**** SUPPLIED INFORMATION
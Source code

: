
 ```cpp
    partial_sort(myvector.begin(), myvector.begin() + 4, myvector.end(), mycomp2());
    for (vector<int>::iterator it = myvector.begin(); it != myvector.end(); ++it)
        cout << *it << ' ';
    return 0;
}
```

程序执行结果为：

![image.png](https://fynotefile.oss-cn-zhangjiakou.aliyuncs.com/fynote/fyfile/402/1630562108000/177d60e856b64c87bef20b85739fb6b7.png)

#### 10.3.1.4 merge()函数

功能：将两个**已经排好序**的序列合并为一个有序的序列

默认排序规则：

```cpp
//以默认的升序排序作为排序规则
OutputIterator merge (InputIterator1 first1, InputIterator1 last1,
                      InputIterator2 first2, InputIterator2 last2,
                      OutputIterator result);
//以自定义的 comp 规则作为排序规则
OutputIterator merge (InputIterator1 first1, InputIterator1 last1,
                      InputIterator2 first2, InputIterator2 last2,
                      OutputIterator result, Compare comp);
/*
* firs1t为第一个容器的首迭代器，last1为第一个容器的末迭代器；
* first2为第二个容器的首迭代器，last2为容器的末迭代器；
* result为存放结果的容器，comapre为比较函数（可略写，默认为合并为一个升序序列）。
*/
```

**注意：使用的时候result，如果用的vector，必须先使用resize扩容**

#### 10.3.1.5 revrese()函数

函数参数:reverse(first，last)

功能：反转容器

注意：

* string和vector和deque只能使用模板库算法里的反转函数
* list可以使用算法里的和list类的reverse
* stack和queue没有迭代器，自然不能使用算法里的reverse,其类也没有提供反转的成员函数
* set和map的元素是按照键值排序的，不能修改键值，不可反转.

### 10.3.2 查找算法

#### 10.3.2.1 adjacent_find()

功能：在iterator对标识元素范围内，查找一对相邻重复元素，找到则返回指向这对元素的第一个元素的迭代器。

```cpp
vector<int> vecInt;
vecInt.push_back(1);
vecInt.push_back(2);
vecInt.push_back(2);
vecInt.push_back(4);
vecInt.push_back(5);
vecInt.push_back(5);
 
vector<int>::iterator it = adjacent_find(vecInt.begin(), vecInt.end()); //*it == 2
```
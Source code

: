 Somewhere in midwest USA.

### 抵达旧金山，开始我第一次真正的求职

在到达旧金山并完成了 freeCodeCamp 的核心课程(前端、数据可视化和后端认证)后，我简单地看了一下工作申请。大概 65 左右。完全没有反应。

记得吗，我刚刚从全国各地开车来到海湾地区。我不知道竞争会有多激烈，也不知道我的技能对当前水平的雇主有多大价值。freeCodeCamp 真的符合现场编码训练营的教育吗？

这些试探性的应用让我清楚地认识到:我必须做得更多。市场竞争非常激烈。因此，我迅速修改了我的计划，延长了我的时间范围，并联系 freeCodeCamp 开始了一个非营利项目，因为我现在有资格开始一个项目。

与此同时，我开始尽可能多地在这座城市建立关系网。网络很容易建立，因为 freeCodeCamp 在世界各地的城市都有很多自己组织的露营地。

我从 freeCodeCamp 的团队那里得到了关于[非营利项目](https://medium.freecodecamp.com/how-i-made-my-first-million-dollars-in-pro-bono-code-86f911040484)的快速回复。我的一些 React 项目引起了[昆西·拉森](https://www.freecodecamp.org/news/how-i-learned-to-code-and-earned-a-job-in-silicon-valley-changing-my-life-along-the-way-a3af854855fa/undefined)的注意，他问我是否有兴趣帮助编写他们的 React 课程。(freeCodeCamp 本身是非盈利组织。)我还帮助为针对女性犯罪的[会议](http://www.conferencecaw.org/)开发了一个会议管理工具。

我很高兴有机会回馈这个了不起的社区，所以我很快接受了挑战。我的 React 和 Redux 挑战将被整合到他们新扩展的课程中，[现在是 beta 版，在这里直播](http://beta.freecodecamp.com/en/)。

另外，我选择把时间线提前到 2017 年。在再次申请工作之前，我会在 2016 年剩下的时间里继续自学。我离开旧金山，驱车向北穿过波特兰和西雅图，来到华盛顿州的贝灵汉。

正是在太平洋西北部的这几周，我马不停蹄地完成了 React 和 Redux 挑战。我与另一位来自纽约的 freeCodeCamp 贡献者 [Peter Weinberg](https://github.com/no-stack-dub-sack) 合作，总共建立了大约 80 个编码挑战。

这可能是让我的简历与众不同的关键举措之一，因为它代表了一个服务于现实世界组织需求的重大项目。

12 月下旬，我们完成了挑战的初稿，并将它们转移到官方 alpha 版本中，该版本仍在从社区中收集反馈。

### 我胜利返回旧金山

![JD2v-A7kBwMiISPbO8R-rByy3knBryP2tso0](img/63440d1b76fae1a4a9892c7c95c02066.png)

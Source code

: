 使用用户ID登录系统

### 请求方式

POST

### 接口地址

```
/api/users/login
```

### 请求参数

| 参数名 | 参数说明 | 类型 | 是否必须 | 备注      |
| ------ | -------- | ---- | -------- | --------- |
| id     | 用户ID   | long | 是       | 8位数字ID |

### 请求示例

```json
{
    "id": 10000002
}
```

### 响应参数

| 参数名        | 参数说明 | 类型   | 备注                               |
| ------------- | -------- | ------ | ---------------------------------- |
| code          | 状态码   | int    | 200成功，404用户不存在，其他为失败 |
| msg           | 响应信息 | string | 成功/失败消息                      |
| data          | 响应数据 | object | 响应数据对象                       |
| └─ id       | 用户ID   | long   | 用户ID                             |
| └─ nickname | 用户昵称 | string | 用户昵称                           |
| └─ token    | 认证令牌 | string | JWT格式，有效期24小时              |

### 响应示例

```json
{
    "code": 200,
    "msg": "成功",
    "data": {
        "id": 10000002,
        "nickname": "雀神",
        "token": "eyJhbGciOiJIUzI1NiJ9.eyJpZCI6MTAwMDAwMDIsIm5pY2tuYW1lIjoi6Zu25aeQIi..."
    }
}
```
********
▶ **DIRECTIONS FOR THIS TASK**
Scan the material above for lines holding the string "OutputIterator" and copy those lines.

▶ **TASK OUTPUT**
OutputIterator merge (InputIterator1 first1, InputIterator1 last1,
                      OutputIterator result);
OutputIterator merge (InputIterator1 first1, InputIterator1 last1,
                      OutputIterator result, Compare comp);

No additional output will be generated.